§ **What you are asked to do**
Using the data below, work out how many lines contain "really", and report only that number.

§ **Study material**
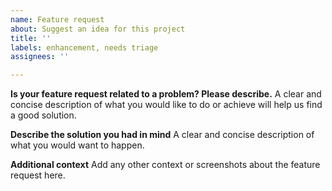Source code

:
 ```yaml
---
name: Feature request
about: Suggest an idea for this project
title: ''
labels: enhancement, needs triage
assignees: ''

---
```


**Is your feature request related to a problem? Please describe.**
A clear and concise description of what you would like to do or achieve will help us find a good solution.

**Describe the solution you had in mind**
A clear and concise description of what you would want to happen.

**Additional context**
Add any other context or screenshots about the feature request here.
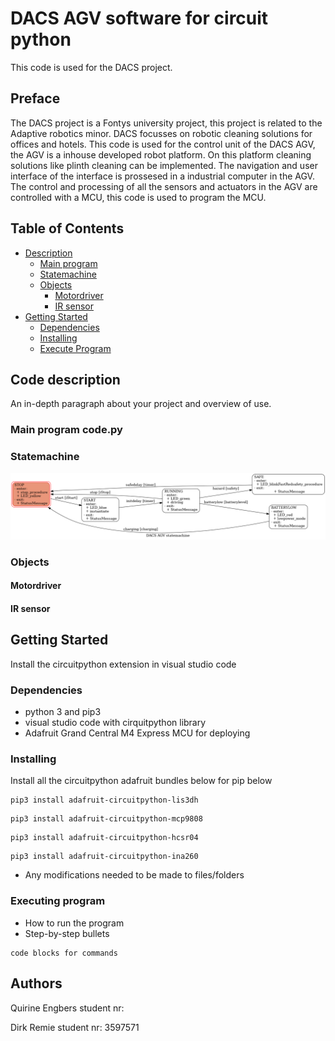 # DACS AGV software for circuit python 

This code is used for the DACS project. 

## Preface
The DACS project is a Fontys university project, this project is related to the Adaptive robotics minor. DACS focusses on robotic cleaning solutions for offices and hotels. This code is used for the control unit of the DACS AGV, the AGV is a inhouse developed robot platform. On this platform cleaning solutions like plinth cleaning can be implemented. The navigation and user interface of the interface is prossesed in a industrial computer in the AGV. The control and processing of all the sensors and actuators in the AGV are controlled with a MCU, this code is used to program the MCU. 
 
## Table of Contents
- [Description](#code-description)
    - [Main program](#main-program-code.py)
    - [Statemachine](#statemachine)
    - [Objects](#objects)
        - [Motordriver](#motordriver)
        - [IR sensor](#ir-sensor)
- [Getting Started](#getting-started)
    - [Dependencies](#dependencies)
    - [Installing](#installing)
    - [Execute Program](#execute-program)

## Code description

An in-depth paragraph about your project and overview of use.

### Main program code.py

### Statemachine
![alt text](https://github.com/fontysrobotics/AGV_control_ROS_MCU/blob/master/agv_state_diagram.png?raw=true)

### Objects

#### Motordriver

#### IR sensor


## Getting Started
Install the circuitpython extension in visual studio code 

### Dependencies

* python 3 and pip3 
* visual studio code with cirquitpython library
* Adafruit Grand Central M4 Express MCU for deploying

### Installing
Install all the circuitpython adafruit bundles below for pip below 
```
pip3 install adafruit-circuitpython-lis3dh
```
```
pip3 install adafruit-circuitpython-mcp9808
```
```
pip3 install adafruit-circuitpython-hcsr04
```
```
pip3 install adafruit-circuitpython-ina260
```
* Any modifications needed to be made to files/folders

### Executing program

* How to run the program
* Step-by-step bullets
```
code blocks for commands
```

## Authors
Quirine Engbers student nr: 

Dirk Remie student nr: 3597571

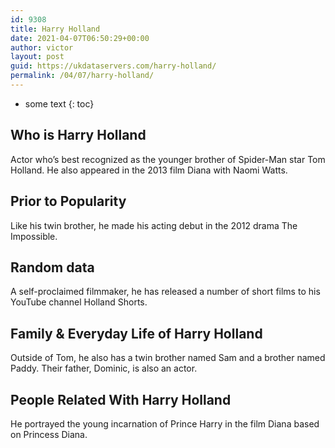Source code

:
 ```yaml
---
id: 9308
title: Harry Holland
date: 2021-04-07T06:50:29+00:00
author: victor
layout: post
guid: https://ukdataservers.com/harry-holland/
permalink: /04/07/harry-holland/
---
```


* some text
{: toc}


## Who is Harry Holland



Actor who&#8217;s best recognized as the younger brother of Spider-Man star Tom Holland. He also appeared in the 2013 film Diana with Naomi Watts.

                
                
                
## Prior to Popularity



Like his twin brother, he made his acting debut in the 2012 drama The Impossible. 

                
                
                
## Random data



A self-proclaimed filmmaker, he has released a number of short films to his YouTube channel Holland Shorts. 

                
                
                
## Family & Everyday Life of Harry Holland



Outside of Tom, he also has a twin brother named Sam and a brother named Paddy. Their father, Dominic, is also an actor. 

                
                
                
## People Related With Harry Holland



He portrayed the young incarnation of Prince Harry in the film Diana based on Princess Diana. 

                
              
            
          
          
          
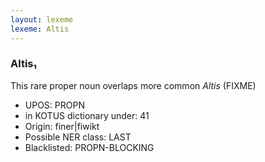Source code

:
 ```yaml
---
layout: lexeme
lexeme: Altis
---
```


###  Altis₁

This rare proper noun overlaps more common *Altis* (FIXME)
* UPOS:  PROPN
* in KOTUS dictionary under:  41
* Origin:  finer|fiwikt
* Possible NER class:  LAST
* Blacklisted:  PROPN-BLOCKING

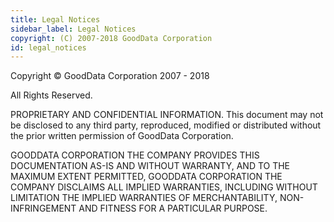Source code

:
 ```yaml
---
title: Legal Notices
sidebar_label: Legal Notices
copyright: (C) 2007-2018 GoodData Corporation
id: legal_notices
---
```


Copyright © GoodData Corporation 2007 - 2018

All Rights Reserved.

PROPRIETARY AND CONFIDENTIAL INFORMATION. This document may not be disclosed to any third party, reproduced, modified or distributed without the prior written permission of GoodData Corporation.

GOODDATA CORPORATION THE COMPANY PROVIDES THIS DOCUMENTATION AS-IS AND WITHOUT WARRANTY, AND TO THE MAXIMUM EXTENT PERMITTED, GOODDATA CORPORATION THE COMPANY DISCLAIMS ALL IMPLIED WARRANTIES, INCLUDING WITHOUT LIMITATION THE IMPLIED WARRANTIES OF MERCHANTABILITY, NON-INFRINGEMENT AND FITNESS FOR A PARTICULAR PURPOSE.
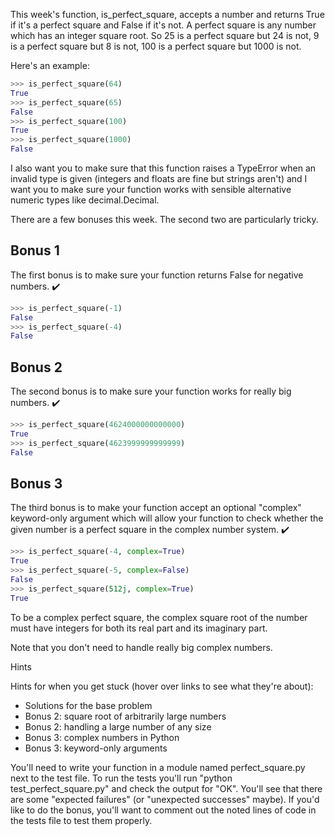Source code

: This week's function, is_perfect_square, accepts a number and returns True if it's a perfect square and False if it's not. A perfect square is any number which has an integer square root. So 25 is a perfect square but 24 is not, 9 is a perfect square but 8 is not, 100 is a perfect square but 1000 is not.

Here's an example:
```python
>>> is_perfect_square(64)
True
>>> is_perfect_square(65)
False
>>> is_perfect_square(100)
True
>>> is_perfect_square(1000)
False
```
I also want you to make sure that this function raises a TypeError when an invalid type is given (integers and floats are fine but strings aren't) and I want you to make sure your function works with sensible alternative numeric types like decimal.Decimal.

There are a few bonuses this week. The second two are particularly tricky.

## Bonus 1

The first bonus is to make sure your function returns False for negative numbers. ✔️
```python
>>> is_perfect_square(-1)
False
>>> is_perfect_square(-4)
False
```

## Bonus 2

The second bonus is to make sure your function works for really big numbers. ✔️
```python
>>> is_perfect_square(4624000000000000)
True
>>> is_perfect_square(4623999999999999)
False
```

## Bonus 3

The third bonus is to make your function accept an optional "complex" keyword-only argument which will allow your function to check whether the given number is a perfect square in the complex number system. ✔️
```python
>>> is_perfect_square(-4, complex=True)
True
>>> is_perfect_square(-5, complex=False)
False
>>> is_perfect_square(512j, complex=True)
True
```


To be a complex perfect square, the complex square root of the number must have integers for both its real part and its imaginary part.

Note that you don't need to handle really big complex numbers.

Hints

Hints for when you get stuck (hover over links to see what they're about):

- Solutions for the base problem
- Bonus 2: square root of arbitrarily large numbers
- Bonus 2: handling a large number of any size
- Bonus 3: complex numbers in Python
- Bonus 3: keyword-only arguments

You'll need to write your function in a module named perfect_square.py next to the test file. To run the tests you'll run "python test_perfect_square.py" and check the output for "OK". You'll see that there are some "expected failures" (or "unexpected successes" maybe). If you'd like to do the bonus, you'll want to comment out the noted lines of code in the tests file to test them properly.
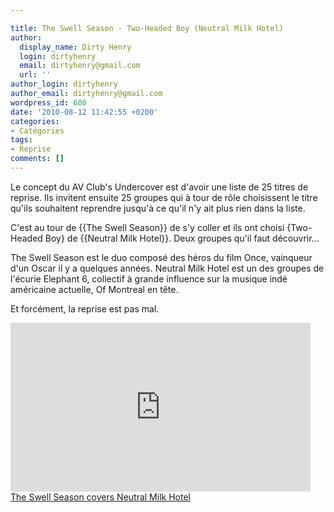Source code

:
 ```yaml
---

title: The Swell Season - Two-Headed Boy (Neutral Milk Hotel)
author:
  display_name: Dirty Henry
  login: dirtyhenry
  email: dirtyhenry@gmail.com
  url: ''
author_login: dirtyhenry
author_email: dirtyhenry@gmail.com
wordpress_id: 680
date: '2010-08-12 11:42:55 +0200'
categories:
- Catégories
tags:
- Reprise
comments: []
---
```

Le concept du AV Club's Undercover est d'avoir une liste de 25 titres de reprise. Ils invitent ensuite 25 groupes qui à tour de rôle choisissent le titre qu'ils souhaitent reprendre jusqu'à ce qu'il n'y ait plus rien dans la liste.

C'est au tour de {{The Swell Season}} de s'y coller et ils ont choisi {Two-Headed Boy} de {{Neutral Milk Hotel}}. Deux groupes qu'il faut découvrir...

The Swell Season est le duo composé des héros du film Once, vainqueur d'un Oscar il y a quelques années. Neutral Milk Hotel est un des groupes de l'écurie Elephant 6, collectif à grande influence sur la musique indé américaine actuelle, Of Montreal en tête.

Et forcément, la reprise est pas mal.

<iframe frameborder="no" width="480" height="270" scrolling="no" src="http://www.avclub.com/video_embed/?id=38877"></iframe><br /><a href="http://www.avclub.com/articles/neutral-milk-hotel,38877/" target="_blank" title="The Swell Season covers Neutral Milk Hotel">The Swell Season covers Neutral Milk Hotel</a>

§ **Result of the exercise**
2